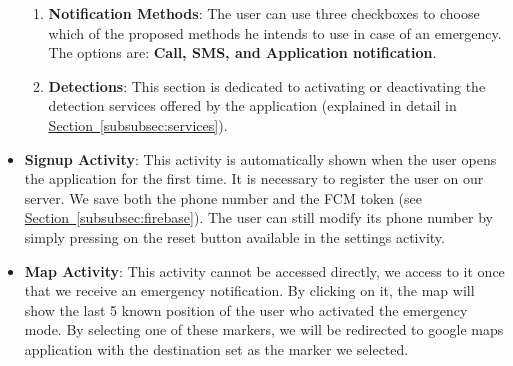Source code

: \documentclass[12pt]{article}
\begin{document}
\begin{itemize}
\begin{enumerate}
        \item \textbf{Notification Methods}: The user can use three 
        checkboxes to choose which of the proposed methods he intends 
        to use in case of an emergency. The options are: 
        \textbf{Call, SMS, and Application notification}.
        \item \textbf{Detections}: This section is dedicated to 
        activating or deactivating the detection services offered by the 
        application (explained in detail in 
        \hyperref[subsubsec:services]{Section~\ref*{subsubsec:services}}).
    \end{enumerate}
    \item \textbf{Signup Activity}: This activity is automatically shown 
    when the user opens the application for the first time. It is necessary 
    to register the user on our server. We save both the phone number and the  
    FCM token (see \hyperref[subsubsec:firebase]{Section~\ref*{subsubsec:firebase}}). The user can still 
    modify its phone number by simply pressing on the reset button available 
    in the settings activity.
    \item \textbf{Map Activity}: This activity cannot be accessed directly,
    we access to it once that we receive an emergency notification. By  
    clicking on it, the map will show the last 5 known position of the user 
    who activated the emergency mode. By selecting one of these markers, we  
    will be redirected to google maps application with the destination set as 
    the marker we selected. 
\end{itemize}
\end{document}
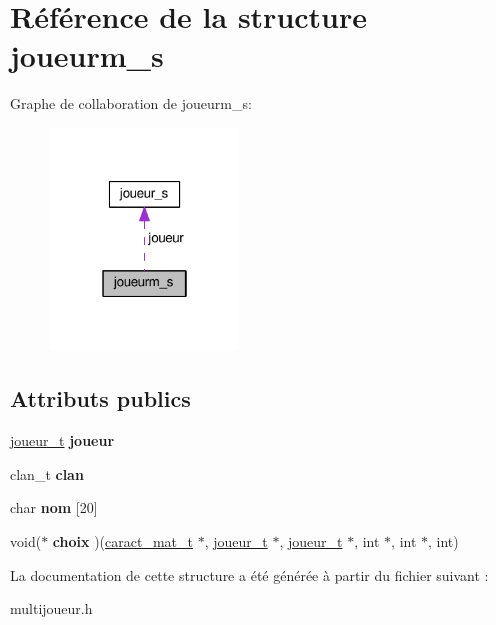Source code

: \hypertarget{structjoueurm__s}{}\section{Référence de la structure joueurm\+\_\+s}
\label{structjoueurm__s}


Graphe de collaboration de joueurm\+\_\+s\+:\nopagebreak
\begin{figure}[H]
\begin{center}
\leavevmode
\includegraphics[width=142pt]{structjoueurm__s__coll__graph}
\end{center}
\end{figure}
\subsection*{Attributs publics}
\begin{DoxyCompactItemize}
\item 
\hyperlink{structjoueur__s}{joueur\+\_\+t} {\bfseries joueur}\hypertarget{structjoueurm__s_adb23e424b4149c57a0a67ec8cf2d9c79}{}\label{structjoueurm__s_adb23e424b4149c57a0a67ec8cf2d9c79}

\item 
clan\+\_\+t {\bfseries clan}\hypertarget{structjoueurm__s_ad121cc6e2377bdc011889472c18bc094}{}\label{structjoueurm__s_ad121cc6e2377bdc011889472c18bc094}

\item 
char {\bfseries nom} \mbox{[}20\mbox{]}\hypertarget{structjoueurm__s_afefb62cb34b9cd50ae51836fcc048e91}{}\label{structjoueurm__s_afefb62cb34b9cd50ae51836fcc048e91}

\item 
void($\ast$ {\bfseries choix} )(\hyperlink{structcaract__mat__t}{caract\+\_\+mat\+\_\+t} $\ast$, \hyperlink{structjoueur__s}{joueur\+\_\+t} $\ast$, \hyperlink{structjoueur__s}{joueur\+\_\+t} $\ast$, int $\ast$, int $\ast$, int)\hypertarget{structjoueurm__s_ac8bc4a90e2b4ae1809dd47e270bf90af}{}\label{structjoueurm__s_ac8bc4a90e2b4ae1809dd47e270bf90af}

\end{DoxyCompactItemize}


La documentation de cette structure a été générée à partir du fichier suivant \+:\begin{DoxyCompactItemize}
\item 
multijoueur.\+h\end{DoxyCompactItemize}
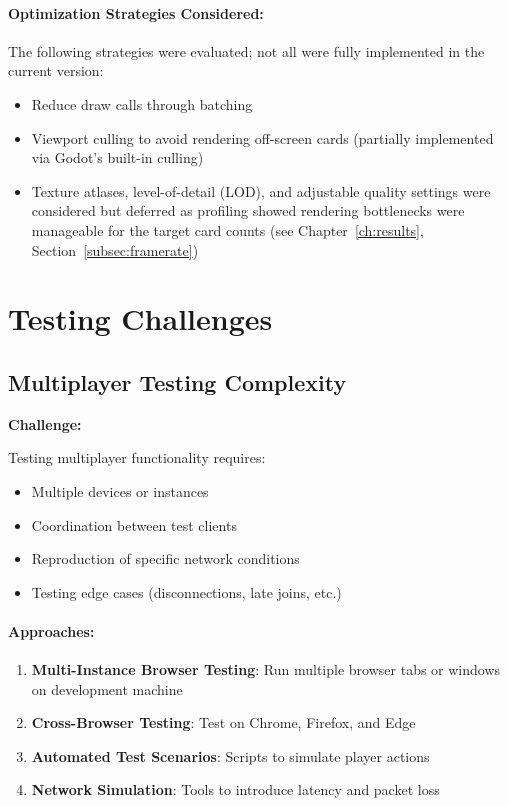 \paragraph*{Optimization Strategies Considered:}

The following strategies were evaluated; not all were fully implemented in the current version:
\begin{itemize}
    \item Reduce draw calls through batching
    \item Viewport culling to avoid rendering off-screen cards (partially implemented via Godot's built-in culling)
    \item Texture atlases, level-of-detail (LOD), and adjustable quality settings were considered but deferred as profiling showed rendering bottlenecks were manageable for the target card counts (see Chapter~\ref{ch:results}, Section~\ref{subsec:framerate})
\end{itemize}

\section{Testing Challenges}
\label{sec:testing-challenges}

\subsection{Multiplayer Testing Complexity}
\label{subsec:multiplayer-testing}

\textbf{Challenge:}

Testing multiplayer functionality requires:
\begin{itemize}
    \item Multiple devices or instances
    \item Coordination between test clients
    \item Reproduction of specific network conditions
    \item Testing edge cases (disconnections, late joins, etc.)
\end{itemize}

\paragraph*{Approaches:}

\begin{enumerate}
    \item \textbf{Multi-Instance Browser Testing}: Run multiple browser tabs or windows on development machine
    \item \textbf{Cross-Browser Testing}: Test on Chrome, Firefox, and Edge
    \item \textbf{Automated Test Scenarios}: Scripts to simulate player actions
    \item \textbf{Network Simulation}: Tools to introduce latency and packet loss
\end{enumerate}

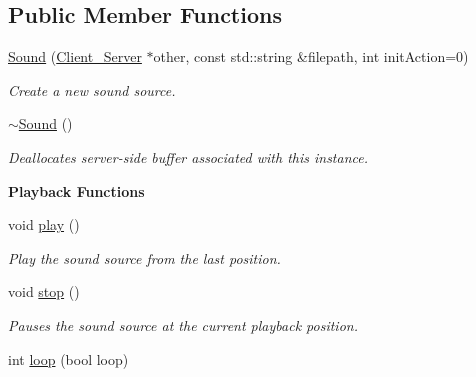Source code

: \subsection*{Public Member Functions}
\begin{DoxyCompactItemize}
\item 
\hypertarget{classColliderPlusPlus_1_1Sound_ac1e87781b6bb69d6a250d2eaab360994}{\hyperlink{classColliderPlusPlus_1_1Sound_ac1e87781b6bb69d6a250d2eaab360994}{Sound} (\hyperlink{classColliderPlusPlus_1_1Client__Server}{Client\-\_\-\-Server} $\ast$other, const std\-::string \&filepath, int init\-Action=0)}\label{classColliderPlusPlus_1_1Sound_ac1e87781b6bb69d6a250d2eaab360994}

\begin{DoxyCompactList}\small\item\em Create a new sound source. \end{DoxyCompactList}\item 
\hypertarget{classColliderPlusPlus_1_1Sound_a0ae9f80837e343e016952def28815072}{\hyperlink{classColliderPlusPlus_1_1Sound_a0ae9f80837e343e016952def28815072}{$\sim$\-Sound} ()}\label{classColliderPlusPlus_1_1Sound_a0ae9f80837e343e016952def28815072}

\begin{DoxyCompactList}\small\item\em Deallocates server-\/side buffer associated with this instance. \end{DoxyCompactList}\end{DoxyCompactItemize}
\begin{Indent}{\bf Playback Functions}\par
\begin{DoxyCompactItemize}
\item 
\hypertarget{classColliderPlusPlus_1_1Sound_a555d34089f5c74363b837ffaf4a66c45}{void \hyperlink{classColliderPlusPlus_1_1Sound_a555d34089f5c74363b837ffaf4a66c45}{play} ()}\label{classColliderPlusPlus_1_1Sound_a555d34089f5c74363b837ffaf4a66c45}

\begin{DoxyCompactList}\small\item\em Play the sound source from the last position. \end{DoxyCompactList}\item 
\hypertarget{classColliderPlusPlus_1_1Sound_a7010e6bcdd47d51b359c364883574a5d}{void \hyperlink{classColliderPlusPlus_1_1Sound_a7010e6bcdd47d51b359c364883574a5d}{stop} ()}\label{classColliderPlusPlus_1_1Sound_a7010e6bcdd47d51b359c364883574a5d}

\begin{DoxyCompactList}\small\item\em Pauses the sound source at the current playback position. \end{DoxyCompactList}\item 
int \hyperlink{classColliderPlusPlus_1_1Sound_aad17d4b990faae4cf90c281e33d06155}{loop} (bool loop)
\end{DoxyCompactItemize}
\end{Indent}
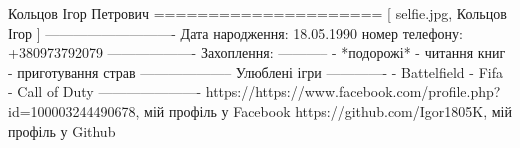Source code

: Кольцов Ігор Петрович
=====================
[ selfie.jpg, Кольцов Ігор ]
----------------------------
Дата народження: 18.05.1990
номер телефону: +380973792079
-------------------
Захоплення: 
-----------
- *подорожі*
- читання книг 
- приготування страв
--------------------
Улюблені ігри
-------------
- Battelfield
- Fifa
- Call of Duty
----------------------
{ https://https://www.facebook.com/profile.php?id=100003244490678, мій профіль у Facebook }
{ https://github.com/Igor1805K, мій профіль у Github }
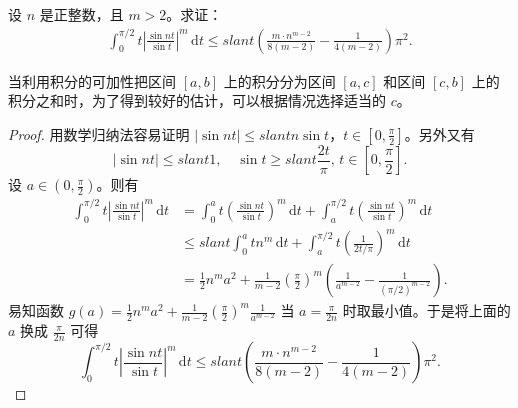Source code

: \documentclass[../../main.tex]{subfiles}
\begin{document}
\begin{example}
设 \( n \) 是正整数，且 \( m > 2 \)。求证：
\begin{align*}
\int_{0}^{\pi/2} t \left| \frac{\sin nt}{\sin t} \right|^m \, \mathrm{d}t \leqslant slant \left( \frac{m \cdot n^{m - 2}}{8(m - 2)} - \frac{1}{4(m - 2)} \right) \pi^2.
\end{align*}
\end{example}
\begin{remark}
当利用积分的可加性把区间 \( [a, b] \) 上的积分分为区间 \( [a, c] \) 和区间 \( [c, b] \) 上的积分之和时，为了得到较好的估计，可以根据情况选择适当的 \( c \)。
\end{remark}
\begin{proof}
用数学归纳法容易证明 \( |\sin nt| \leqslant slant n \sin t \)，\( t \in \left[ 0, \frac{\pi}{2} \right] \)。另外又有
\[
|\sin nt| \leqslant slant 1, \quad \sin t \geqslant slant \frac{2t}{\pi}, \, t \in \left[ 0, \frac{\pi}{2} \right].
\]
设 \( a \in \left( 0, \frac{\pi}{2} \right) \)。则有
\begin{align*}
\int_{0}^{\pi/2} t \left| \frac{\sin nt}{\sin t} \right|^m \, \mathrm{d}t &= \int_{0}^{a} t \left( \frac{\sin nt}{\sin t} \right)^m \, \mathrm{d}t + \int_{a}^{\pi/2} t \left( \frac{\sin nt}{\sin t} \right)^m \, \mathrm{d}t \\
&\leqslant slant \int_{0}^{a} tn^m \, \mathrm{d}t + \int_{a}^{\pi/2} t \left( \frac{1}{2t/\pi} \right)^m \, \mathrm{d}t \\
&= \frac{1}{2} n^m a^2 + \frac{1}{m - 2} \left( \frac{\pi}{2} \right)^m \left( \frac{1}{a^{m - 2}} - \frac{1}{(\pi/2)^{m - 2}} \right).
\end{align*}
易知函数 \( g(a) = \frac{1}{2} n^m a^2 + \frac{1}{m - 2} \left( \frac{\pi}{2} \right)^m \frac{1}{a^{m - 2}} \) 当 \( a = \frac{\pi}{2n} \) 时取最小值。于是将上面的 \( a \) 换成 \( \frac{\pi}{2n} \) 可得
\[
\int_{0}^{\pi/2} t \left| \frac{\sin nt}{\sin t} \right|^m \, \mathrm{d}t \leqslant slant \left( \frac{m \cdot n^{m - 2}}{8(m - 2)} - \frac{1}{4(m - 2)} \right) \pi^2.
\]
\end{proof}
\end{document}
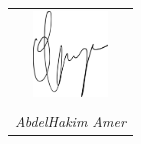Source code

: \begin{table}[b]
	\centering
		\begin{tabular}{c}
            \vspace{-1.1cm}
            \hspace{0.6cm}
			\includegraphics[width = 2cm]{figs/formal/signature_new.pdf}\\  %
            \underline{\phantom{mmmmmmmmmmmmmmmmmmm}} \\
			\textit{AbdelHakim Amer} %
		\end{tabular}
\end{table}




\vfill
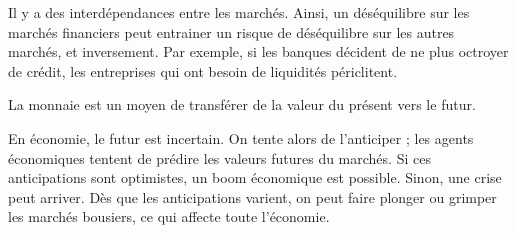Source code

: Il y a des interdépendances entre les marchés. Ainsi, un déséquilibre sur les marchés financiers peut entrainer un risque de déséquilibre sur les autres marchés, et inversement. Par exemple, si les banques décident de ne plus octroyer de crédit, les entreprises qui ont besoin de liquidités périclitent.

La monnaie est un moyen de transférer de la valeur du présent vers le futur.

En économie, le futur est incertain. On tente alors de l'anticiper ; les agents économiques tentent de prédire les valeurs futures du marchés. Si ces anticipations sont optimistes, un boom économique est possible. Sinon, une crise peut arriver. Dès que les anticipations varient, on peut faire plonger ou grimper les marchés bousiers, ce qui affecte toute l'économie.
**********
■ Your assignment
Reply with the number of lines in the preceding entries that contain "includegraphics", and no other words.

■ Written solution
2